ISOLATION OF 3 O-ACETATESTACHYBOTRIDIAL FROM THE TOXIC MUSHROOM Stachybotrys chartarum Uz-21 AND STUDY OF ITS STRUCTURE

ВЫДЕЛЕНИЕ 3О-АЦЕТАТТАХИБОТРИДИАЛА ИЗ ТОКСИЧНОГО ГРИБА Stachybotrys chartarum Uz-21 И ИЗУЧЕНИЕ ЕГО СТРУКТУРЫ
Цитировать:
Tojieva S.N., Kamolov L.S., Nakhatov I.N. ISOLATION OF 3 O-ACETATESTACHYBOTRIDIAL FROM THE TOXIC MUSHROOM Stachybotrys chartarum Uz-21 AND STUDY OF ITS STRUCTURE // Universum: химия и биология : электрон. научн. журн. 2024. 10(124). URL: https://7universum.com/ru/nature/archive/item/18224 (дата обращения: 21.11.2024).
Прочитать статью:

 

ABSTRACT

The purpose of the study is to determine the composition and fungus Stachybotrys chartarum Uz-21, a toxic micromycete isolated from the root rhizosphere of crops and soil, as well as structure of physico-chemical and biological properties of isolated secondary metabolites.

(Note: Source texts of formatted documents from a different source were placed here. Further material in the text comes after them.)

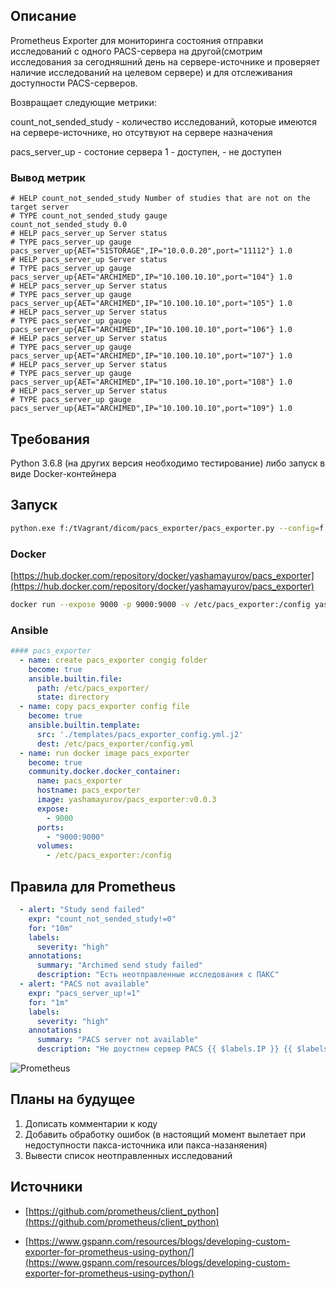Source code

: ## Описание
Prometheus Exporter для мониторинга состояния отправки исследований с одного PACS-сервера на другой(смотрим исследования за сегодняшний день на сервере-источнике и проверяет наличие исследований на целевом сервере) и для отслеживания доступности PACS-серверов.

Возвращает следующие метрики:

count_not_sended_study - количество исследований, которые имеются на сервере-источнике, но отсутвуют на сервере назначения

pacs_server_up - состоние сервера 1 - доступен, - не доступен

### Вывод метрик
```
# HELP count_not_sended_study Number of studies that are not on the target server
# TYPE count_not_sended_study gauge
count_not_sended_study 0.0
# HELP pacs_server_up Server status
# TYPE pacs_server_up gauge
pacs_server_up{AET="51STORAGE",IP="10.0.0.20",port="11112"} 1.0
# HELP pacs_server_up Server status
# TYPE pacs_server_up gauge
pacs_server_up{AET="ARCHIMED",IP="10.100.10.10",port="104"} 1.0
# HELP pacs_server_up Server status
# TYPE pacs_server_up gauge
pacs_server_up{AET="ARCHIMED",IP="10.100.10.10",port="105"} 1.0
# HELP pacs_server_up Server status
# TYPE pacs_server_up gauge
pacs_server_up{AET="ARCHIMED",IP="10.100.10.10",port="106"} 1.0
# HELP pacs_server_up Server status
# TYPE pacs_server_up gauge
pacs_server_up{AET="ARCHIMED",IP="10.100.10.10",port="107"} 1.0
# HELP pacs_server_up Server status
# TYPE pacs_server_up gauge
pacs_server_up{AET="ARCHIMED",IP="10.100.10.10",port="108"} 1.0
# HELP pacs_server_up Server status
# TYPE pacs_server_up gauge
pacs_server_up{AET="ARCHIMED",IP="10.100.10.10",port="109"} 1.0
```

## Требования
Python 3.6.8 (на других версия необходимо тестирование) либо запуск в виде Docker-контейнера


## Запуск

```bash
python.exe f:/tVagrant/dicom/pacs_exporter/pacs_exporter.py --config=f:/tVagrant/dicom/pacs_exporter/config.yml
```

### Docker
[https://hub.docker.com/repository/docker/yashamayurov/pacs_exporter](https://hub.docker.com/repository/docker/yashamayurov/pacs_exporter)

```bash
docker run --expose 9000 -p 9000:9000 -v /etc/pacs_exporter:/config yashamayurov/pacs_exporter:v0.0.3
```
### Ansible

```yaml
#### pacs_exporter
  - name: create pacs_exporter congig folder
    become: true
    ansible.builtin.file:
      path: /etc/pacs_exporter/
      state: directory
  - name: copy pacs_exporter config file
    become: true
    ansible.builtin.template:
      src: './templates/pacs_exporter_config.yml.j2'
      dest: /etc/pacs_exporter/config.yml
  - name: run docker image pacs_exporter
    become: true
    community.docker.docker_container:
      name: pacs_exporter
      hostname: pacs_exporter
      image: yashamayurov/pacs_exporter:v0.0.3
      expose:
        - 9000
      ports:
        - "9000:9000"
      volumes:
        - /etc/pacs_exporter:/config
```
## Правила для Prometheus 
```yaml
  - alert: "Study send failed"
    expr: "count_not_sended_study!=0"
    for: "10m"
    labels:
      severity: "high"
    annotations:
      summary: "Archimed send study failed"
      description: "Есть неотправленные исследования с ПАКС"
  - alert: "PACS not available"
    expr: "pacs_server_up!=1"
    for: "1m"
    labels:
      severity: "high"
    annotations:
      summary: "PACS server not available"
      description: "Не доустпен сервер PACS {{ $labels.IP }} {{ $labels.AET }} {{ $labels.port }}"
```
![Prometheus](./img/prom.png)

## Планы на будущее
1. Дописать комментарии к коду
1. Добавить обработку ошибок (в настоящий момент вылетает при недоступности пакса-источника или пакса-назаняения)
1. Вывести список неотправленных исследований

## Источники
* [https://github.com/prometheus/client_python](https://github.com/prometheus/client_python)

* [https://www.gspann.com/resources/blogs/developing-custom-exporter-for-prometheus-using-python/](https://www.gspann.com/resources/blogs/developing-custom-exporter-for-prometheus-using-python/)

Moreover, separation of 3 O-acetatestachybothridial secondary metabolite with fresh sesquiterpenoid structure from a local fungus, Stachybotrys chartarum Uz-21, development of O-acylation synthesis methods of new derivatives, and study using structure by means of modern physical research methods as IR, 1H, 13C NMR, 2M NMR 1H-1H correlation ROESY methods, 2M NMR 1H-13C correlation HMQC, НМВС methods, mass spectrometry methods and high performance thin layer Chromatography, high-performance gas-liquid adsorption chromatography methods.

АННОТАЦИЯ

Цель исследования - определение состава и гриба Stachybotrys chartarum Uz-21- токсичного микромицета, выделенного из корневой ризосферы сельскохозяйственных культур и почвы, а также структуры физико-химических и биологических свойств выделенных вторичных метаболитов.

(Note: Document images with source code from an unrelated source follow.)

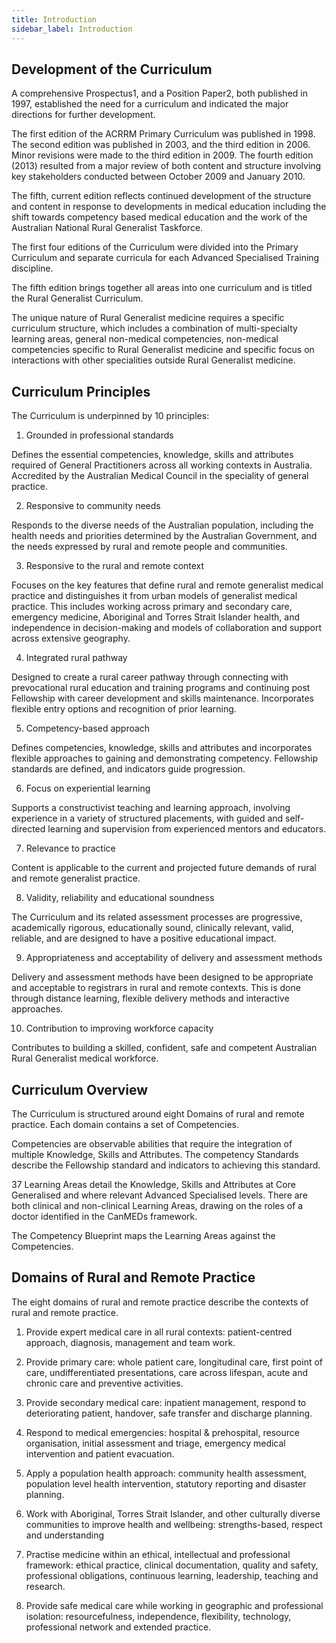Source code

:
 ```yaml
---
title: Introduction
sidebar_label: Introduction
---
```


## Development of the Curriculum

A comprehensive Prospectus1, and a Position Paper2, both published in 1997, established the
need for a curriculum and indicated the major directions for further development.

The first edition of the ACRRM Primary Curriculum was published in 1998. The second edition
was published in 2003, and the third edition in 2006. Minor revisions were made to the third
edition in 2009. The fourth edition (2013) resulted from a major review of both content and
structure involving key stakeholders conducted between October 2009 and January 2010.

The fifth, current edition reflects continued development of the structure and content in
response to developments in medical education including the shift towards competency based
medical education and the work of the Australian National Rural Generalist Taskforce.

The first four editions of the Curriculum were divided into the Primary Curriculum and separate
curricula for each Advanced Specialised Training discipline.

The fifth edition brings together all areas into one curriculum and is titled the Rural Generalist
Curriculum.

The unique nature of Rural Generalist medicine requires a specific curriculum structure, which
includes a combination of multi-specialty learning areas, general non-medical competencies,
non-medical competencies specific to Rural Generalist medicine and specific focus on
interactions with other specialities outside Rural Generalist medicine.

## Curriculum Principles

The Curriculum is underpinned by 10 principles: 

1. Grounded in professional standards

Defines the essential competencies, knowledge, skills and attributes required of General
Practitioners across all working contexts in Australia. Accredited by the Australian Medical
Council in the speciality of general practice.

2. Responsive to community needs

Responds to the diverse needs of the Australian population, including the health needs
and priorities determined by the Australian Government, and the needs expressed by rural
and remote people and communities.

3. Responsive to the rural and remote context

Focuses on the key features that define rural and remote generalist medical practice and
distinguishes it from urban models of generalist medical practice. This includes working
across primary and secondary care, emergency medicine, Aboriginal and Torres Strait
Islander health, and independence in decision-making and models of collaboration and
support across extensive geography.

4. Integrated rural pathway

Designed to create a rural career pathway through connecting with prevocational rural
education and training programs and continuing post Fellowship with career development
and skills maintenance. Incorporates flexible entry options and recognition of prior learning.

5. Competency-based approach

Defines competencies, knowledge, skills and attributes and incorporates flexible
approaches to gaining and demonstrating competency. Fellowship standards are defined,
and indicators guide progression.

6. Focus on experiential learning

Supports a constructivist teaching and learning approach, involving experience in a variety
of structured placements, with guided and self-directed learning and supervision from
experienced mentors and educators.

7. Relevance to practice

Content is applicable to the current and projected future demands of rural and remote
generalist practice.

8. Validity, reliability and educational soundness

The Curriculum and its related assessment processes are progressive, academically
rigorous, educationally sound, clinically relevant, valid, reliable, and are designed to have
a positive educational impact.

9. Appropriateness and acceptability of delivery and assessment methods

Delivery and assessment methods have been designed to be appropriate and acceptable
to registrars in rural and remote contexts. This is done through distance learning, flexible
delivery methods and interactive approaches.

10. Contribution to improving workforce capacity

Contributes to building a skilled, confident, safe and competent Australian Rural
Generalist medical workforce. 

## Curriculum Overview

The Curriculum is structured around eight Domains of rural and remote practice. Each domain
contains a set of Competencies.

Competencies are observable abilities that require the integration of multiple Knowledge, Skills
and Attributes. The competency Standards describe the Fellowship standard and indicators to
achieving this standard.

37 Learning Areas detail the Knowledge, Skills and Attributes at Core Generalised and where
relevant Advanced Specialised levels. There are both clinical and non-clinical Learning Areas,
drawing on the roles of a doctor identified in the CanMEDs framework.

The Competency Blueprint maps the Learning Areas against the Competencies.

## Domains of Rural and Remote Practice

The eight domains of rural and remote practice describe the contexts of rural and remote
practice.

1. Provide expert medical care in all rural contexts: patient-centred approach, diagnosis,
management and team work.
2. Provide primary care: whole patient care, longitudinal care, first point of care,
undifferentiated presentations, care across lifespan, acute and chronic care and
preventive activities.

3. Provide secondary medical care: inpatient management, respond to deteriorating
patient, handover, safe transfer and discharge planning.

4. Respond to medical emergencies: hospital & prehospital, resource organisation, initial
assessment and triage, emergency medical intervention and patient evacuation.

5. Apply a population health approach: community health assessment, population level
health intervention, statutory reporting and disaster planning.

6. Work with Aboriginal, Torres Strait Islander, and other culturally diverse communities to
improve health and wellbeing: strengths-based, respect and understanding

7. Practise medicine within an ethical, intellectual and professional framework: ethical
practice, clinical documentation, quality and safety, professional obligations, continuous
learning, leadership, teaching and research.

8. Provide safe medical care while working in geographic and professional isolation:
resourcefulness, independence, flexibility, technology, professional network and
extended practice.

Кроме того, выделено 3 O-ацетатестахиботридиальное вторичное метаболитное соединение со свежей сесквитерпеноидной структурой из местного гриба Stachybotrys chartarum Uz-21, разработка методов О-ацилирования синтеза новых производных и изучение структуры проводили с помощью современных физических методов исследования, таких как IR, 1H, 13C. ЯМР, 2М ЯМР 1H-1H корреляционные методы ROESY, 2М ЯМР 1H-13C корреляционные методы HMQC, НМВС, методы масс-спектрометрии и высоко эффективной тонкослойной хроматографии, методы высоко эффективной газожидкостной адсорбционной хроматографии.

 

Ключевые слова: стахиботриотоксикоз, морфологический, таксономический, этиологический, экстракция, колонка, спектр, силуфол, хроматография, штамм, микрогриб.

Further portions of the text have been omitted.